Dollar tumbles after key U.S. data missed forecasts

The greenback tumbled across the board on Friday as the release of lower-than-expected U.S. inflation and retail sales data raised concerns about when the Federal Reserve would hike its rates next.  
  
On the data front, the U.S. Commerce Department said that consumer prices was unchanged in June from a month earlier, compared to forecasts for 0.1% increase and a 0.1% drop in the prior month. Year-over-year, consumer prices increased 1.6% last month, below forecasts for a 1.7% increase and easing even further from the 1.9% advance seen in May.  
  
In the same report, the U.S. Commerce Department said that retail sales fell 0.2% in June from the prior month, below forecasts for a gain of 0.1%. May's retail sales decreased by 0.1% which was an upward revision from an initial 0.3% decline.  
  
Versus the Japanese yen, dollar met renewed selling at 113.58 in Asian morning and dropped to 113.15 in early European morning. Intra-day decline accelerated at New York open on the release of poor U.S. data and price hit an intra-day low at 112.27 before staging a short-covering rebound in New York morning.  
  
The single currency traded with a firm bias in Asia and gained to 1.1424 in early European morning. Price then jumped at New York open to 1.1469 on dollar's broad-based weakness before stabilizing.

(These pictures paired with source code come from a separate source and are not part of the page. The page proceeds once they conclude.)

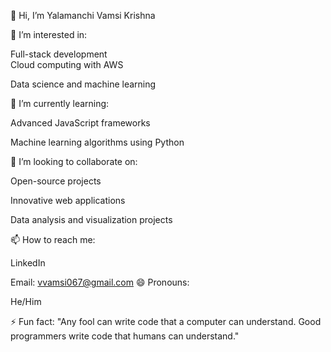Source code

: 👋 Hi, I’m Yalamanchi Vamsi Krishna

👀 I’m interested in:

Full-stack development                                                                                                                                                                                                
Cloud computing with AWS

Data science and machine learning

🌱 I’m currently learning:

Advanced JavaScript frameworks

Machine learning algorithms using Python

💞️ I’m looking to collaborate on:

Open-source projects

Innovative web applications

Data analysis and visualization projects

📫 How to reach me:

LinkedIn

Email: vvamsi067@gmail.com
😄 Pronouns:

He/Him

⚡ Fun fact: "Any fool can write code that a computer can understand. Good programmers write code that humans can understand."
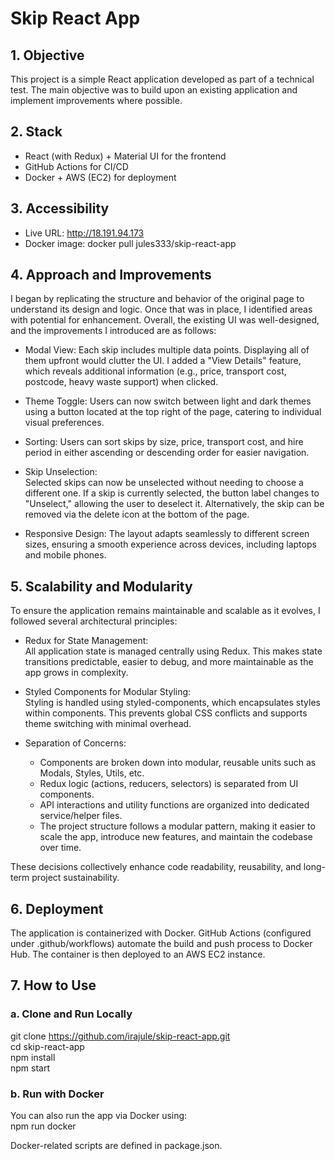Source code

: #                                     Skip React App

## 1. Objective

This project is a simple React application developed as part of a technical test. The main objective was to build upon an existing application and implement improvements where possible.

## 2. Stack

- React (with Redux) + Material UI for the frontend  
- GitHub Actions for CI/CD  
- Docker + AWS (EC2) for deployment  

## 3. Accessibility

- Live URL: http://18.191.94.173  
- Docker image: docker pull jules333/skip-react-app  

## 4. Approach and Improvements

I began by replicating the structure and behavior of the original page to understand its design and logic. Once that was in place, I identified areas with potential for enhancement. Overall, the existing UI was well-designed, and the improvements I introduced are as follows:

- Modal View:
  Each skip includes multiple data points. Displaying all of them upfront would clutter the UI. I added a "View Details" feature, which reveals additional information (e.g., price, transport cost, postcode, heavy waste support) when clicked.

- Theme Toggle: 
  Users can now switch between light and dark themes using a button located at the top right of the page, catering to individual visual preferences.

- Sorting: 
  Users can sort skips by size, price, transport cost, and hire period in either ascending or descending order for easier navigation.

- Skip Unselection:  
  Selected skips can now be unselected without needing to choose a different one. If a skip is currently selected, the button label changes to "Unselect," allowing the user to deselect it. Alternatively, the skip can be removed via the delete icon at the bottom of the page.

- Responsive Design: 
  The layout adapts seamlessly to different screen sizes, ensuring a smooth experience across devices, including laptops and mobile phones.

## 5. Scalability and Modularity

To ensure the application remains maintainable and scalable as it evolves, I followed several architectural principles:

- Redux for State Management:  
  All application state is managed centrally using Redux. This makes state transitions predictable, easier to debug, and more maintainable as the app grows in complexity.

- Styled Components for Modular Styling:  
  Styling is handled using styled-components, which encapsulates styles within components. This prevents global CSS conflicts and supports theme switching with minimal overhead.

- Separation of Concerns: 
  - Components are broken down into modular, reusable units such as Modals, Styles, Utils, etc.  
  - Redux logic (actions, reducers, selectors) is separated from UI components.  
  - API interactions and utility functions are organized into dedicated service/helper files.  
  - The project structure follows a modular pattern, making it easier to scale the app, introduce new features, and maintain the codebase over time.

These decisions collectively enhance code readability, reusability, and long-term project sustainability.

## 6. Deployment

The application is containerized with Docker. GitHub Actions (configured under .github/workflows) automate the build and push process to Docker Hub. The container is then deployed to an AWS EC2 instance.

## 7. How to Use

### a. Clone and Run Locally

git clone https://github.com/irajule/skip-react-app.git  
cd skip-react-app  
npm install  
npm start

### b. Run with Docker

You can also run the app via Docker using:  
npm run docker

Docker-related scripts are defined in package.json.
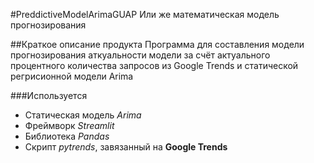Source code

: #PreddictiveModelArimaGUAP 
Или же математическая модель прогнозирования

##Краткое описание продукта 
Программа для составления модели прогнозирования аткуальности 
модели за счёт актуального процентного количества запросов
из Google Trends и статической регрисионной модели Arima

###Используется
- Статическая модель *Arima*<br/>
- Фреймворк *Streamlit*<br/>
- Библиотека *Pandas*<br/>
- Скрипт *pytrends*, завязанный на 
**Google Trends**<br/>
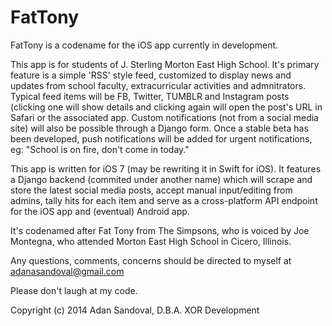 FatTony
=======
FatTony is a codename for the iOS app currently in development. 
  
This app is for students of J. Sterling Morton East High School. It's primary feature is a simple 'RSS' style feed, customized to display news and updates from school faculty, extracurricular activities and admnitrators. Typical feed items will be FB, Twitter, TUMBLR and Instagram posts (clicking one will show details and clicking again will open the post's URL in Safari or the associated app. Custom notifications (not from a social media site) will also be possible through a Django form. Once a stable beta has been developed, push notifications will be added for urgent notifications, eg: "School is on fire, don't come in today."

This app is written for iOS 7 (may be rewriting it in Swift for iOS). It features a Django backend (commited under another name) which will scrape and store the latest social media posts, accept manual input/editing from admins, tally hits for each item and serve as a cross-platform API endpoint for the iOS app and (eventual) Android app.

It's codenamed after Fat Tony from The Simpsons, who is voiced by Joe Montegna, who attended Morton East High School in Cicero, Illinois.

Any questions, comments, concerns should be directed to myself at adanasandoval@gmail.com

Please don't laugh at my code.

Copyright (c) 2014 Adan Sandoval, D.B.A. XOR Development
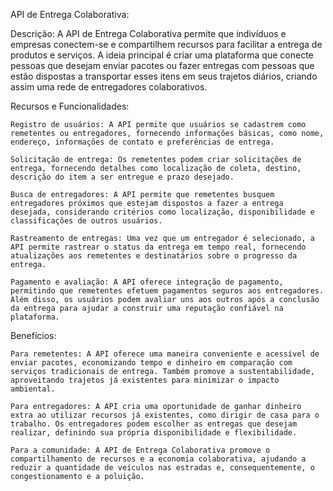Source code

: API de Entrega Colaborativa:

Descrição:
A API de Entrega Colaborativa permite que indivíduos e empresas conectem-se e compartilhem recursos para facilitar a entrega de produtos e serviços. A ideia principal é criar uma plataforma que conecte pessoas que desejam enviar pacotes ou fazer entregas com pessoas que estão dispostas a transportar esses itens em seus trajetos diários, criando assim uma rede de entregadores colaborativos.

Recursos e Funcionalidades:

    Registro de usuários: A API permite que usuários se cadastrem como remetentes ou entregadores, fornecendo informações básicas, como nome, endereço, informações de contato e preferências de entrega.

    Solicitação de entrega: Os remetentes podem criar solicitações de entrega, fornecendo detalhes como localização de coleta, destino, descrição do item a ser entregue e prazo desejado.

    Busca de entregadores: A API permite que remetentes busquem entregadores próximos que estejam dispostos a fazer a entrega desejada, considerando critérios como localização, disponibilidade e classificações de outros usuários.

    Rastreamento de entregas: Uma vez que um entregador é selecionado, a API permite rastrear o status da entrega em tempo real, fornecendo atualizações aos remetentes e destinatários sobre o progresso da entrega.

    Pagamento e avaliação: A API oferece integração de pagamento, permitindo que remetentes efetuem pagamentos seguros aos entregadores. Além disso, os usuários podem avaliar uns aos outros após a conclusão da entrega para ajudar a construir uma reputação confiável na plataforma.

Benefícios:

    Para remetentes: A API oferece uma maneira conveniente e acessível de enviar pacotes, economizando tempo e dinheiro em comparação com serviços tradicionais de entrega. Também promove a sustentabilidade, aproveitando trajetos já existentes para minimizar o impacto ambiental.

    Para entregadores: A API cria uma oportunidade de ganhar dinheiro extra ao utilizar recursos já existentes, como dirigir de casa para o trabalho. Os entregadores podem escolher as entregas que desejam realizar, definindo sua própria disponibilidade e flexibilidade.

    Para a comunidade: A API de Entrega Colaborativa promove o compartilhamento de recursos e a economia colaborativa, ajudando a reduzir a quantidade de veículos nas estradas e, consequentemente, o congestionamento e a poluição.

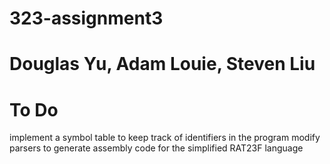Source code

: # 323-assignment3

# Douglas Yu, Adam Louie, Steven Liu

# To Do
implement a symbol table to keep track of identifiers in the program
modify parsers to generate assembly code for the simplified RAT23F language
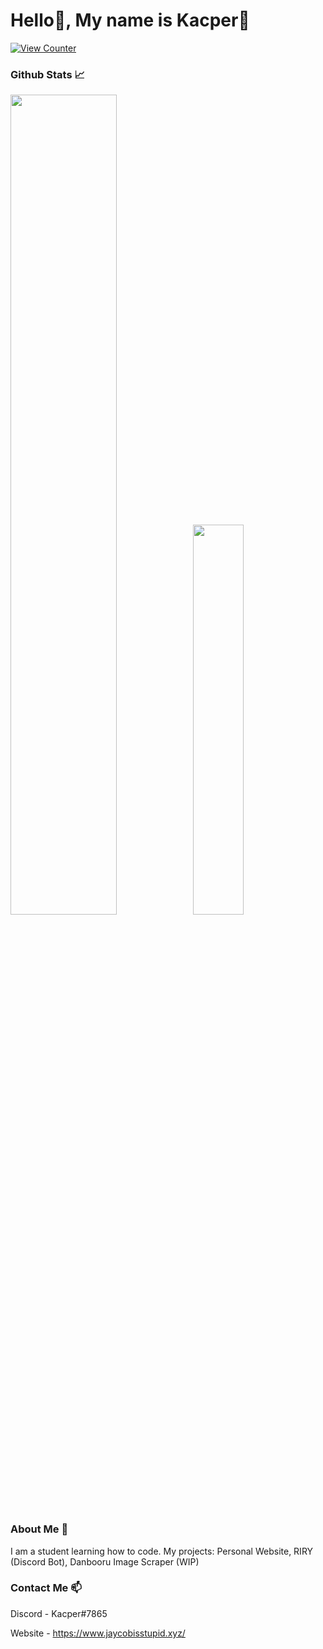 # Hello:wave:, My name is Kacper:ghost:

[![View Counter](https://komarev.com/ghpvc/?username=DooJayu)](#)

### Github Stats 📈
<img src="https://github-readme-stats.vercel.app/api?username=DooJayu&show_icons=true&layout=compact&count_private=true&hide_title=true&theme=dracula" style="width: 58%; max-width: 58%; min-width: 58%;"><img src="https://github-readme-stats.vercel.app/api/top-langs/?username=DooJayu&layout=compact&count_private=true&theme=dracula" style="width: 40%; max-width: 40%; min-width: 40%;"></a>

### About Me :speech_balloon:

I am a student learning how to code.
My projects: Personal Website, RIRY (Discord Bot), Danbooru Image Scraper (WIP)

### Contact Me :mailbox:

Discord - Kacper#7865

Website - https://www.jaycobisstupid.xyz/



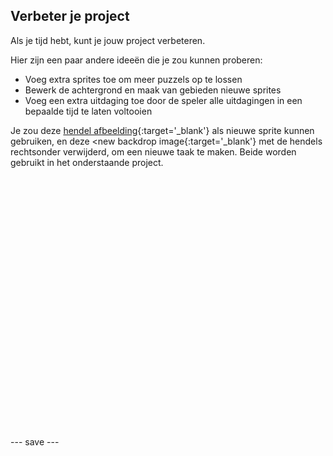 ## Verbeter je project

Als je tijd hebt, kunt je jouw project verbeteren.

Hier zijn een paar andere ideeën die je zou kunnen proberen:
- Voeg extra sprites toe om meer puzzels op te lossen
- Bewerk de achtergrond en maak van gebieden nieuwe sprites
- Voeg een extra uitdaging toe door de speler alle uitdagingen in een bepaalde tijd te laten voltooien

Je zou deze [hendel afbeelding](images/lever.png){:target='_blank'} als nieuwe sprite kunnen gebruiken, en deze <new backdrop image</a>{:target='_blank'} met de hendels rechtsonder verwijderd, om een nieuwe taak te maken. Beide worden gebruikt in het onderstaande project.
<div class="scratch-preview" style="margin-left: 15px;">
  <iframe allowtransparency="true" width="485" height="402" src="" frameborder="0"></iframe>
</div>

--- save ---

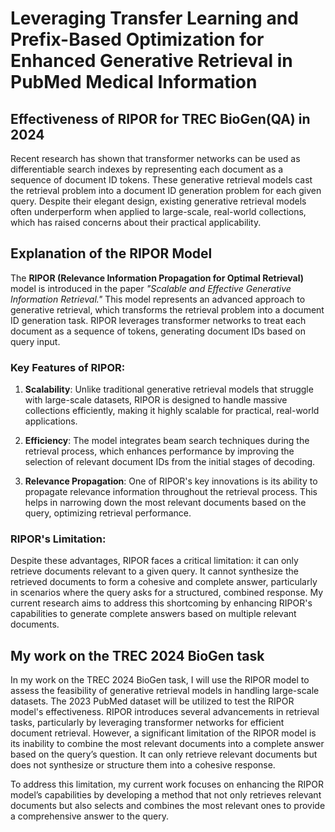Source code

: # Leveraging Transfer Learning and Prefix-Based Optimization for Enhanced Generative Retrieval in PubMed Medical Information

## Effectiveness of RIPOR for TREC BioGen(QA) in 2024

Recent research has shown that transformer networks can be used as differentiable search indexes by representing each document as a sequence of document ID tokens. These generative retrieval models cast the retrieval problem into a document ID generation problem for each given query. Despite their elegant design, existing generative retrieval models often underperform when applied to large-scale, real-world collections, which has raised concerns about their practical applicability.

## Explanation of the RIPOR Model

The **RIPOR (Relevance Information Propagation for Optimal Retrieval)** model is introduced in the paper *"Scalable and Effective Generative Information Retrieval."* This model represents an advanced approach to generative retrieval, which transforms the retrieval problem into a document ID generation task. RIPOR leverages transformer networks to treat each document as a sequence of tokens, generating document IDs based on query input.

### Key Features of RIPOR:
1. **Scalability**: Unlike traditional generative retrieval models that struggle with large-scale datasets, RIPOR is designed to handle massive collections efficiently, making it highly scalable for practical, real-world applications.
   
2. **Efficiency**: The model integrates beam search techniques during the retrieval process, which enhances performance by improving the selection of relevant document IDs from the initial stages of decoding.
   
3. **Relevance Propagation**: One of RIPOR's key innovations is its ability to propagate relevance information throughout the retrieval process. This helps in narrowing down the most relevant documents based on the query, optimizing retrieval performance.

### RIPOR's Limitation:
Despite these advantages, RIPOR faces a critical limitation: it can only retrieve documents relevant to a given query. It cannot synthesize the retrieved documents to form a cohesive and complete answer, particularly in scenarios where the query asks for a structured, combined response. My current research aims to address this shortcoming by enhancing RIPOR's capabilities to generate complete answers based on multiple relevant documents.


## My work on the TREC 2024 BioGen task
In my work on the TREC 2024 BioGen task, I will use the RIPOR model to assess the feasibility of generative retrieval models in handling large-scale datasets. The 2023 PubMed dataset will be utilized to test the RIPOR model's effectiveness. RIPOR introduces several advancements in retrieval tasks, particularly by leveraging transformer networks for efficient document retrieval. However, a significant limitation of the RIPOR model is its inability to combine the most relevant documents into a complete answer based on the query’s question. It can only retrieve relevant documents but does not synthesize or structure them into a cohesive response.

To address this limitation, my current work focuses on enhancing the RIPOR model’s capabilities by developing a method that not only retrieves relevant documents but also selects and combines the most relevant ones to provide a comprehensive answer to the query.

Despite intra-day sideways swings after the U.S. data, euro later climbed to session highs of 1.1472 at the close.  
  
The British pound also traded with a firm bias in Asia and gained to 1.2966 at European open. Intra-day ascent accelerated at New York open on the back of poor U.S. data and cable surged to a fresh 13-month high at 1.3093 in New York morning due partly to active cross-buying of sterling especially vs euro. Cable continued to inch higher in New York afternoon and hit a 10-month peak of 1.3114 near the close.  
  
In other news, Fed's Kaplan said 'U.S. near full employment; some of recent weak inflation is transitory, some not; technical disruption weakening economic pricing power; expect wage pressure to mount in months ahead; starting see more wage pressure for unskilled workers.'  
  
Data to be released this week:  
  
UK house price, Japan market holiday, China retail sales, GDP, EU CPI, core CPI and U.S. NY manufacturing on Monday.  
  
New Zealand CPI, China House Price Index, UK RPI, CPI, PPI input, PPI output, DCLG house price, U.S. export price, import price, redbook and NAHB housing market on Tuesday.  
  
Australia Westpac leading index, EU construction output, UK inflation report hearings, U.S. MBA mortgage, building permits, housing starts and Canada manufacturing sales on Wednesday.  
  
Japan imports, exports, trade balance, Australia NAB business confidence, employment change, unemployment rate, Japan interest rate decision, monetary policy statement, outlook report, all industry activity, press conference, Swiss trade balance, exports, imports, EU PPI, current account, deposit rate decision, interest rate decision, consumer confidence, monetary policy statement and press conference, U.S. initial jobless claims, Philadelphia Fed survey, UK retail sales and core retail sales on Thursday.  
  
UK PSNB, PSNCR, Italy retail sales, Canada retail sales, core retail sales, CPI and core CPI on Friday.